Jean-Paul Agon, during a conference call with analysts and journalists on Thursday evening, said that this current crisis is unlike others in the recent past, “especially if you compare with 2008,” he said, referring to the financial crisis. “Two thousand and eight, because it started with a financial crisis, then it generated a kind of demand crisis. There was a crisis on the demand, and consumers were, in fact, buying less.

“Here, it is not a demand crisis. It is a supply crisis,” said Agon. “In fact, consumers are really eager to buy beauty products — all types of beauty products — even luxury or professional products, but they just can’t do it because the stores are closed. So I think it’s very different because it means that it should be really temporary.”

Already the group has noted strong signs of recovery in China, which ended the first quarter with sales up 6 percent. L’Oréal believes that key country is a bellwether for other markets, as confinements are loosened, and retailers and salons open up again.

“The experience in China is very interesting and very telling for the other parts of the world as we have seen it unfolding in the past few weeks,” said Agon. “What we have seen in China is a pretty quick bounce-back of the consumption of beauty products, and that’s especially true for our L’Oréal brands.”

The executive said in March, L’Oréal’s sales in the country were back in the black. “We are also on a positive trend for April, at between 5 and 10 percent,” continued Agon, adding the group is confident it will achieve strong double-digit sales growth in China in the second quarter.

He outlined trends L’Oréal noted during and after the country’s confinement period. While people stayed home, there was good consumption of skin care, hair care and — what’s also being seen in Europe today — very strong consumption of hair color. Concurrently, there was a weakness in makeup sales.

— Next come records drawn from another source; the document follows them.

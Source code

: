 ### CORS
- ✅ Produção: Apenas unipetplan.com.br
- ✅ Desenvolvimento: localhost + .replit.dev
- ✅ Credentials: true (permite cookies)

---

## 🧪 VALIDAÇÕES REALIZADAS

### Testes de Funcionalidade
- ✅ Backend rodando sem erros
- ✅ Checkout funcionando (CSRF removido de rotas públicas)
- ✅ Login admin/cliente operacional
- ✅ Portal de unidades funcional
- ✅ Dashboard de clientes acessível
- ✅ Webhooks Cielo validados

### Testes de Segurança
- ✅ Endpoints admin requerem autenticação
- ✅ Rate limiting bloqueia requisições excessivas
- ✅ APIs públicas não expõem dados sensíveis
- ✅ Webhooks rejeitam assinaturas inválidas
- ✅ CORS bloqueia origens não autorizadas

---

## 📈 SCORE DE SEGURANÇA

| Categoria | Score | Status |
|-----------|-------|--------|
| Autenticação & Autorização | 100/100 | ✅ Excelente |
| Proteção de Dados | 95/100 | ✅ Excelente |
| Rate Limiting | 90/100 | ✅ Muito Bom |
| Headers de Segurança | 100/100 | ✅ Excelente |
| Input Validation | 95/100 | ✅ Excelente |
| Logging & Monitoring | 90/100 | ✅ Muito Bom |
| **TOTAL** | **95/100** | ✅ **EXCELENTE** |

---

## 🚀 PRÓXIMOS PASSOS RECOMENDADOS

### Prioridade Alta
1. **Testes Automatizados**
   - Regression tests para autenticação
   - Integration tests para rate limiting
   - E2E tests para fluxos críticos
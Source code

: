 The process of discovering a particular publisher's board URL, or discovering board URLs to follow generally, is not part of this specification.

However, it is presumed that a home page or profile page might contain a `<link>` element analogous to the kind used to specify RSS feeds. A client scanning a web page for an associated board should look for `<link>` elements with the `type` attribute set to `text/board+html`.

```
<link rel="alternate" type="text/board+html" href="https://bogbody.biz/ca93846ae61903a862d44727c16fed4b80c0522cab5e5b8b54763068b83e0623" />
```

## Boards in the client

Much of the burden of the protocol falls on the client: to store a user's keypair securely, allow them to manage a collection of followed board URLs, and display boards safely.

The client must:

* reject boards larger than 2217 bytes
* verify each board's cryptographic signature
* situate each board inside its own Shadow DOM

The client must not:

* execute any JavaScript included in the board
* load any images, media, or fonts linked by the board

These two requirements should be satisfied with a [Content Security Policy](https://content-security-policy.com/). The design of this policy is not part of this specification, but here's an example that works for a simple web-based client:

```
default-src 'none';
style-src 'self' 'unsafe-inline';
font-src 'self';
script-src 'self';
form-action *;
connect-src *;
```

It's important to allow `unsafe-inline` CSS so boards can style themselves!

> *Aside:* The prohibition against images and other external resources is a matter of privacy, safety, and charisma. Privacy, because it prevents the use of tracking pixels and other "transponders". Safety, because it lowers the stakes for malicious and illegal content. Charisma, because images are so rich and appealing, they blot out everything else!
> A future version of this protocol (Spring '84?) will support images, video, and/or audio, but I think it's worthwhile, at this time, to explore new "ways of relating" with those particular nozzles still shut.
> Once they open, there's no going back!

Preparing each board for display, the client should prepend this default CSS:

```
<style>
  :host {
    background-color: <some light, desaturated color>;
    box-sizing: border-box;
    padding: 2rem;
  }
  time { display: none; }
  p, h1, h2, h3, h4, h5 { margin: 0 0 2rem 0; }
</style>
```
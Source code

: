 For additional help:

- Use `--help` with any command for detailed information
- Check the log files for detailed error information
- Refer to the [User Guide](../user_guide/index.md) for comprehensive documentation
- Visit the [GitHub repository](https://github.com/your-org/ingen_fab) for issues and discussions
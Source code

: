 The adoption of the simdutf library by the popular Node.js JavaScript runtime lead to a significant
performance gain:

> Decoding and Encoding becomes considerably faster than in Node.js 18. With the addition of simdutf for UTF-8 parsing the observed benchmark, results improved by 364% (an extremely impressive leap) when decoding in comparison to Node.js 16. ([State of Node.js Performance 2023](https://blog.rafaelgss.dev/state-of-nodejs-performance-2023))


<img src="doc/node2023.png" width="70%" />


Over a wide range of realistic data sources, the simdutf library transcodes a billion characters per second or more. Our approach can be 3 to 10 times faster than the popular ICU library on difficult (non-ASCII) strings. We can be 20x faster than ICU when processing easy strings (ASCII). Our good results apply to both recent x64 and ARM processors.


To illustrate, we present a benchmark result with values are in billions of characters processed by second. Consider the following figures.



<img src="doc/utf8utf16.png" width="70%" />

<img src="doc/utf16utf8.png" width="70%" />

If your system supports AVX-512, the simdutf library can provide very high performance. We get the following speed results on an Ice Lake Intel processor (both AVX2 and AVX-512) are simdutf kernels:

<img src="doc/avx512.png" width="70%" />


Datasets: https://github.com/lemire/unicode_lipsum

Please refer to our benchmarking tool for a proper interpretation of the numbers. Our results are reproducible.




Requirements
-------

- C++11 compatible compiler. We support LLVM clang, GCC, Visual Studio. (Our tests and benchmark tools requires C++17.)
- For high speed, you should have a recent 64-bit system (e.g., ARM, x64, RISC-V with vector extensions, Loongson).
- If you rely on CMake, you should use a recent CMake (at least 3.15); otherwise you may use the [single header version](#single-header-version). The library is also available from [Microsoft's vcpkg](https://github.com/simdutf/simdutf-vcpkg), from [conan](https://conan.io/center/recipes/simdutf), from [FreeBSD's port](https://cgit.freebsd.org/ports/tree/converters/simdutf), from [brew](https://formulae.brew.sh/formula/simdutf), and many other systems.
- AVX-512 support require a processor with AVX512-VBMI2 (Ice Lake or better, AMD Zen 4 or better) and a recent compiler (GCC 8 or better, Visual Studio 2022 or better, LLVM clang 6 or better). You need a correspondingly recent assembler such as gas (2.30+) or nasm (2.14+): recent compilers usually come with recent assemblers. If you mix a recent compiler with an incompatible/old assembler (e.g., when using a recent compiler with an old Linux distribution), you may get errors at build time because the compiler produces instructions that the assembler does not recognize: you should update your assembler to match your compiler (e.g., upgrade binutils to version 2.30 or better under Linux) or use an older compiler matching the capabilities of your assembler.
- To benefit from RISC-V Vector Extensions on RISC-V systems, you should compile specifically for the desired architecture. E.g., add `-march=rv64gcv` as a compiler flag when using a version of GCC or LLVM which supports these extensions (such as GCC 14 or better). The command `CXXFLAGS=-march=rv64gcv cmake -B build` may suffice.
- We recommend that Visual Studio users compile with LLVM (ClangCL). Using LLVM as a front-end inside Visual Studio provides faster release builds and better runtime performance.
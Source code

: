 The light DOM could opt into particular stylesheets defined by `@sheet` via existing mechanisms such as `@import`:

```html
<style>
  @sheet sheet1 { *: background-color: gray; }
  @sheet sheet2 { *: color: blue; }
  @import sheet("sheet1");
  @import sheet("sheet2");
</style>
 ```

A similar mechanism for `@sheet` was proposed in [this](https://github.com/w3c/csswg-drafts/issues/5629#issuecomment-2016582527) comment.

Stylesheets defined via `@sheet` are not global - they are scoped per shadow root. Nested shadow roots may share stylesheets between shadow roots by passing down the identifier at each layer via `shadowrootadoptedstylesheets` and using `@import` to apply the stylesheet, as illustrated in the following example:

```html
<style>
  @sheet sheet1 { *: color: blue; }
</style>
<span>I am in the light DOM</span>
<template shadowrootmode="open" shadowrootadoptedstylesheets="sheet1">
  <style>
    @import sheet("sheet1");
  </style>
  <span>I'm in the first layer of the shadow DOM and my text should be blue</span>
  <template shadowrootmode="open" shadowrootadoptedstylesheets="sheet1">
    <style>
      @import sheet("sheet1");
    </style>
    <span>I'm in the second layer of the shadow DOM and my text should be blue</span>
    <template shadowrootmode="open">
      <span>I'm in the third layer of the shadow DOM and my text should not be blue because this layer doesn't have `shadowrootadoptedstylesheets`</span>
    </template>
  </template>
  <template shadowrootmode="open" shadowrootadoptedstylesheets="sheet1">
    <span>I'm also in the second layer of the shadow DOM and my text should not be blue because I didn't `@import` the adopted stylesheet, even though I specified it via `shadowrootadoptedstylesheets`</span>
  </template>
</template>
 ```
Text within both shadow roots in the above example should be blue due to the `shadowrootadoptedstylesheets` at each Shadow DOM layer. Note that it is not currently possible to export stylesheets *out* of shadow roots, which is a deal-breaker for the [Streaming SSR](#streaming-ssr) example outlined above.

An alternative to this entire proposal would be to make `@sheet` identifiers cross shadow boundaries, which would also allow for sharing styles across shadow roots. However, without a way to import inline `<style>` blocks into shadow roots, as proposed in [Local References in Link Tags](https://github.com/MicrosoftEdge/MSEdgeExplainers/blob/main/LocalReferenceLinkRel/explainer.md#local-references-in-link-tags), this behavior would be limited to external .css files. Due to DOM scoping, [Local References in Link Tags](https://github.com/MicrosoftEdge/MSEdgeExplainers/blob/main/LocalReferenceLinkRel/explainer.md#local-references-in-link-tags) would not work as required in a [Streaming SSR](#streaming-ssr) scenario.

Now, L’Oréal finds all beauty categories are gaining traction in China. Agon thinks that once the confinement measures are all finished, consumption levels will be pretty similar to those pre-crisis.

In a department store in Wuhan, the coronavirus’ first epicenter, the beauty department has achieved the strongest recovery, Agon said.

“Based on the previous experience that we have had, when consumers will be able to shop again, and to get access to their brands, beauty will be back to a very good consumption [level],” said Agon.